Arti Stock Split Di Dunia Saham

Arti Stock Split Di Dunia Saham

Arti Stock Split Di Dunia Saham. Semua perusahaan publik menerbitkan saham yang dijual kepada publik / calon investor di bursa efek untuk meningkatkan modal tambahan.

Saham merupakan salah satu jenis investasi dalam bentuk surat berharga, dan investor akan memperoleh keuntungan dari selisih harga beli dan harga jual dalam bentuk deviden atau margin.

Dalam perkembangannya, suatu perusahaan dapat memutuskan untuk membagi sahamnya. Berbicara mengenai pasar modal, khususnya investor ekuitas, Anda mungkin pernah mendengar istilah “stock split”.

Arti Stock Split

Arti Stock Split Di Dunia Saham
sumber: finansialku.com

Apa itu stock split? Dan mengapa ada stock split? stock split adalah perilaku perusahaan di mana harga saham dibagi pada tingkat tetap. Misalnya 1:5 berarti harga saham akan dibagi lima.

Misalnya, nilai nominal awal satu saham akan meningkat dari Rp 10.000 menjadi Rp 2.000 setelah pemecahan saham. Harga saham setelah split akan lebih rendah, tetapi jumlah saham akan meningkat lima kali lipat.

Memisahkan saham dalam arti sederhana berarti membagi nilai saham. Tujuannya untuk menambah jumlah saham yang diterbitkan, menurunkan harga per saham agar lebih murah, dan membuat transaksi jenuh kembali.

Baca Juga  Saham DCII Yang Meroket 11.000%, Kok Bisa?

Jumlah saham akan bertambah, tetapi jumlah modal yang diumumkan tidak akan berubah karena pembagian saham. Suatu perusahaan dapat tetap bergerak walaupun sahamnya diperdagangkan dalam jumlah yang banyak.

Perusahaan Yang Pernah Stock Split

Arti Stock Split Di Dunia Saham
sumber: bigalpha.id

Pemecahan saham bertujuan untuk menarik lebih banyak investor, terutama investor individu. Biasanya emiten stock split memiliki fundamental yang baik, namun harga saham sudah mencapai titik tertingginya.

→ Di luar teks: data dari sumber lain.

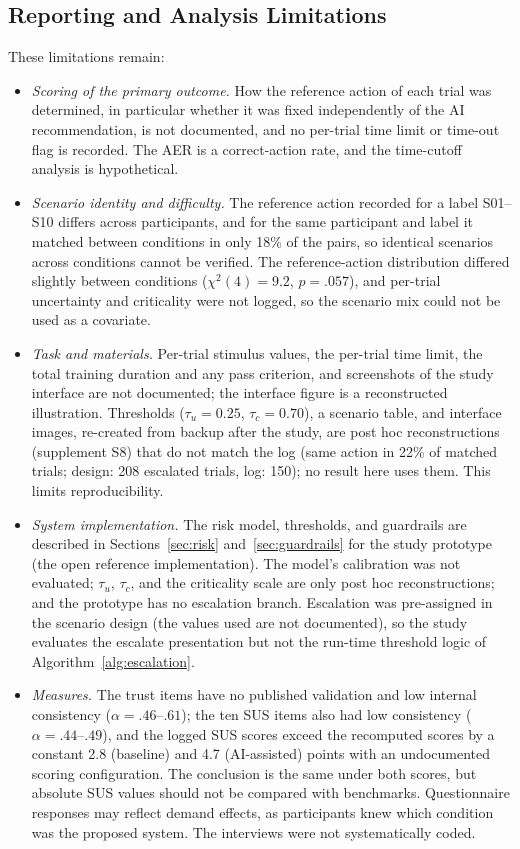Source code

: \documentclass[journal]{IEEEtran}
\theoremstyle{plain}
\theoremstyle{definition}
\providecommand{\DIFaddtex}[1]{{\protect\color{blue} \sf #1}} %
\providecommand{\DIFadd}[1]{\texorpdfstring{\DIFaddtex{#1}}{#1}} %
\begin{document}
    \subsection{\DIFadd{Reporting and Analysis Limitations}}
    \label{sec:lim_reporting}
    \DIFadd{These limitations remain:
    }\begin{itemize}
        \item \DIFadd{\emph{Scoring of the primary outcome.} How the reference action of each trial was determined, in particular whether it was fixed independently of the AI recommendation, is not documented, and no per-trial time limit or time-out flag is recorded. The AER is a correct-action rate, and the time-cutoff analysis is hypothetical.
        }\item \DIFadd{\emph{Scenario identity and difficulty.} The reference action recorded for a label S01--S10 differs across participants, and for the same participant and label it matched between conditions in only 18\% of the pairs, so identical scenarios across conditions cannot be verified. The reference-action distribution differed slightly between conditions ($\chi^2(4)=9.2$, $p=.057$), and per-trial uncertainty and criticality were not logged, so the scenario mix could not be used as a covariate.
        }\item \DIFadd{\emph{Task and materials.} Per-trial stimulus values, the per-trial time limit, the total training duration and any pass criterion, and screenshots of the study interface are not documented; the interface figure is a reconstructed illustration. Thresholds ($\tau_u = 0.25$, $\tau_c = 0.70$), a scenario table, and interface images, re-created from backup after the study, are post hoc reconstructions (supplement S8) that do not match the log (same action in 22\% of matched trials; design: 208 escalated trials, log: 150); no result here uses them. This limits reproducibility.
        }\item \DIFadd{\emph{System implementation.} The risk model, thresholds, and guardrails are described in Sections~\ref{sec:risk} and~\ref{sec:guardrails} for the study prototype (the open reference implementation). The model's calibration was not evaluated; $\tau_u$, $\tau_c$, and the criticality scale are only post hoc reconstructions; and the prototype has no escalation branch. Escalation was pre-assigned in the scenario design (the values used are not documented), so the study evaluates the escalate presentation but not the run-time threshold logic of Algorithm~\ref{alg:escalation}.
        }\item \DIFadd{\emph{Measures.} The trust items have no published validation and low internal consistency ($\alpha = .46$--$.61$); the ten SUS items also had low consistency ($\alpha = .44$--$.49$), and the logged SUS scores exceed the recomputed scores by a constant 2.8 (baseline) and 4.7 (AI-assisted) points with an undocumented scoring configuration. The conclusion is the same under both scores, but absolute SUS values should not be compared with benchmarks. Questionnaire responses may reflect demand effects, as participants knew which condition was the proposed system. The interviews were not systematically coded.
}
\end{itemize}
\end{document}
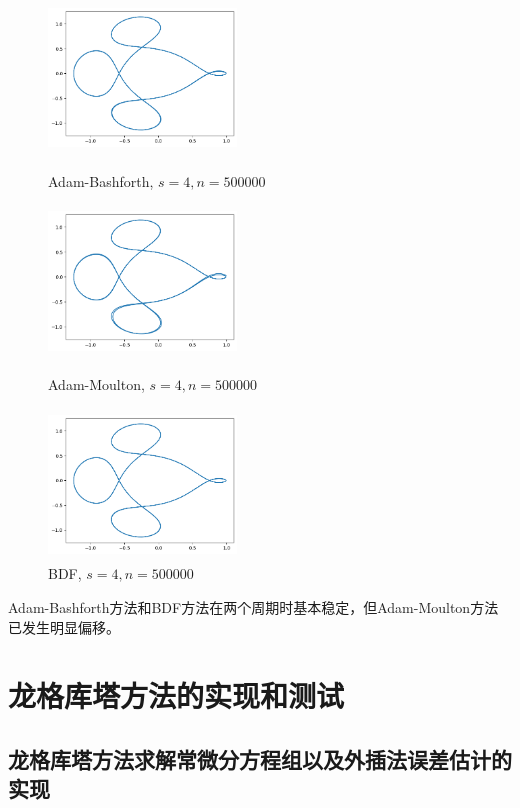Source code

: \documentclass{ctexart}
\begin{document}
\begin{figure}[htbp]
	\begin{minipage}{5cm}
		\centering
		\includegraphics[width = 5cm, height = 4cm]{11.png}
		\caption{Adam-Bashforth, $s=4,n=500000$}
		\label{11}
	\end{minipage}
	\begin{minipage}{5cm}
		\centering
		\includegraphics[width = 5cm, height = 4cm]{12.png}
		\caption{Adam-Moulton, $s=4,n=500000$}
		\label{12}
	\end{minipage}
	\begin{minipage}{5cm}
		\centering
		\includegraphics[width = 5cm, height = 4cm]{13.png}
		\caption{BDF, $s=4,n=500000$}
		\label{13}
	\end{minipage}
\end{figure}

Adam-Bashforth方法和BDF方法在两个周期时基本稳定，但Adam-Moulton方法已发生明显偏移。

\section{龙格库塔方法的实现和测试}

\subsection{龙格库塔方法求解常微分方程组以及外插法误差估计的实现}
\end{document}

Perusahaan yang pernah stock split antara lain PT Bank Mandiri (Persero) Tbk (BMRI), PT Bank Rakyat Indonesia (Persero) Tbk (BBRI), PT HM Sampoerna Tbk (HMSP), PT Indofood Sukses Makmur Tbk (INDF) dan PT Unilever dll. Indonesia Tbk. (UNVR).

Beberapa perusahaan juga melakukan stock split selama tahun 2021, di antaranya PT Buyung Poetra Sembada Tbk (HOKI) dan PT Garudafood Putra Putri Jaya Tbk (BAIK).

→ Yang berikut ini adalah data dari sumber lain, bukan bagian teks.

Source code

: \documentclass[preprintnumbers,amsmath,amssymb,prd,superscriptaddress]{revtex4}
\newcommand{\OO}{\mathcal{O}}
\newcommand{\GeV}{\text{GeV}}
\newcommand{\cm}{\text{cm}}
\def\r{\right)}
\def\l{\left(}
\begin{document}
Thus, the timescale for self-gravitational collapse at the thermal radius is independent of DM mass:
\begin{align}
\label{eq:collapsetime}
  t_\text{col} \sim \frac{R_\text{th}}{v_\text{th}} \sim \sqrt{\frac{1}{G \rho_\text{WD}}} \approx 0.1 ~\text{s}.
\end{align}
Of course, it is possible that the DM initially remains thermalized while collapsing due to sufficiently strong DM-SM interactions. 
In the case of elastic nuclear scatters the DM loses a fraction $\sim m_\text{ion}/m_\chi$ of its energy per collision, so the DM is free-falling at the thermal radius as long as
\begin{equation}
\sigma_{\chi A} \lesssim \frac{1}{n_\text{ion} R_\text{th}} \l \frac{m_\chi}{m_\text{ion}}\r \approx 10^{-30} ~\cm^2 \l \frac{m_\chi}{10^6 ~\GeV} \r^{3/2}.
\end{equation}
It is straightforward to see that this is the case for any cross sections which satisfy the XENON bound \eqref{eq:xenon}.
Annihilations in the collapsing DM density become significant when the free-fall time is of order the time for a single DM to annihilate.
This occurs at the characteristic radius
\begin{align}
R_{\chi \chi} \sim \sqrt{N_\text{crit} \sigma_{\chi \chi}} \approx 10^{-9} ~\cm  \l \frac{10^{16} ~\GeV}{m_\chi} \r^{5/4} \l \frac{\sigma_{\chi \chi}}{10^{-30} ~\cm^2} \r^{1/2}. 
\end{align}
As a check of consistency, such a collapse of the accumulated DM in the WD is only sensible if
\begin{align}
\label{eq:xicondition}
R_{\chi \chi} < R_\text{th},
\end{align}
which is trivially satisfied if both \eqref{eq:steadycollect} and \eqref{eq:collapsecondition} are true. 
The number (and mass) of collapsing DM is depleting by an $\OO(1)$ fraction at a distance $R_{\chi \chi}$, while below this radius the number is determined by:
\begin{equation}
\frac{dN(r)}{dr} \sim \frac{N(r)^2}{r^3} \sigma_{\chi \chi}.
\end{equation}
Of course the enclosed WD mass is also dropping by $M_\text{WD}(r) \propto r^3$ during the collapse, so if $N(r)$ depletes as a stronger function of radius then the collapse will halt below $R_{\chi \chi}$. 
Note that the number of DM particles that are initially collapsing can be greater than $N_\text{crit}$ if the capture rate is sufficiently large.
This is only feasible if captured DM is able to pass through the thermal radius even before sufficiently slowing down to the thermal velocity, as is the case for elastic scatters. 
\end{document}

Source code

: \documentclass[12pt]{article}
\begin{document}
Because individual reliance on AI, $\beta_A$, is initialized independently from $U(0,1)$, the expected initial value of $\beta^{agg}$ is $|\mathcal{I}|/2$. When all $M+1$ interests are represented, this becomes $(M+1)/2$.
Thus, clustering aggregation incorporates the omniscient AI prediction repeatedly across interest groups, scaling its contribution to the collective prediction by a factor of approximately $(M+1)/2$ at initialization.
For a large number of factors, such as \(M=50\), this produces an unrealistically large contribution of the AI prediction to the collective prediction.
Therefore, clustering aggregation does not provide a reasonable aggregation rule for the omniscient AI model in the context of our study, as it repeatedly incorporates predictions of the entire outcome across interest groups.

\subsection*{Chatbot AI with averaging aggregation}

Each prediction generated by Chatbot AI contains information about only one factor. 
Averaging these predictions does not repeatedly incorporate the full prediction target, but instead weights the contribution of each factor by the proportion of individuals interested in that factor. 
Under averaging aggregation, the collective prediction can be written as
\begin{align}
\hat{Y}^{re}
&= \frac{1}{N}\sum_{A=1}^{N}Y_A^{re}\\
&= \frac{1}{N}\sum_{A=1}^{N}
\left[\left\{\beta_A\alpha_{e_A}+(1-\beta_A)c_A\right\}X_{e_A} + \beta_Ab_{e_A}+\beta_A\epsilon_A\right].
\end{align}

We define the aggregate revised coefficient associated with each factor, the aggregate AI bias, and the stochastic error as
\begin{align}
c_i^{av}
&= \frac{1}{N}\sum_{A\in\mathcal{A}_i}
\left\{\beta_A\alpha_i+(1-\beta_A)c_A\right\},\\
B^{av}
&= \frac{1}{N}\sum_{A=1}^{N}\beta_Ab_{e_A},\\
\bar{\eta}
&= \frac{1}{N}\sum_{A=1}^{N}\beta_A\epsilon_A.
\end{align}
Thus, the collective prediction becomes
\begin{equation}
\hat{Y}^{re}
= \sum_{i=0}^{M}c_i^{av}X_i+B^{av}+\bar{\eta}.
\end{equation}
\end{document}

Misalnya, dalam stock split harga saham UNVR adalah Rp 42.000 di pasar normal. Setelah itu, UNVR melakukan pemecahan saham 1: 5. Setelah aksi korporasi, harga UNVR adalah Rp 8.400. Saham dibagi dengan membagi harga sebelum dibagi dengan rasio ini.

Baca Juga  5 Hal Yang Mempengaruhi Harga Saham Di Pasaran

Jika perusahaan melakukan pemecahan saham, nilai nominal saham akan berkurang dan jumlah saham yang dikeluarkan akan bertambah. Misalnya, jumlah saham di UNVR meningkat dari sebelumnya 7,63 miliar saham menjadi 38,15 miliar saham setelah pemecahan saham.

Dapat disimpulkan bahwa pemecahan saham dapat menguntungkan baik emiten maupun investor. Keuntungan bagi investor adalah harga saham lebih terjangkau dan kepemilikan saham meningkat.

Di sisi lain, keuntungan bagi emiten adalah membuat saham lebih mobile atau lebih aktif dengan meningkatkan frekuensi transaksi yang dilakukan pelaku pasar. Beberapa pelaku pasar lebih menyukai saham yang likuid karena mudah dibeli dan dijual.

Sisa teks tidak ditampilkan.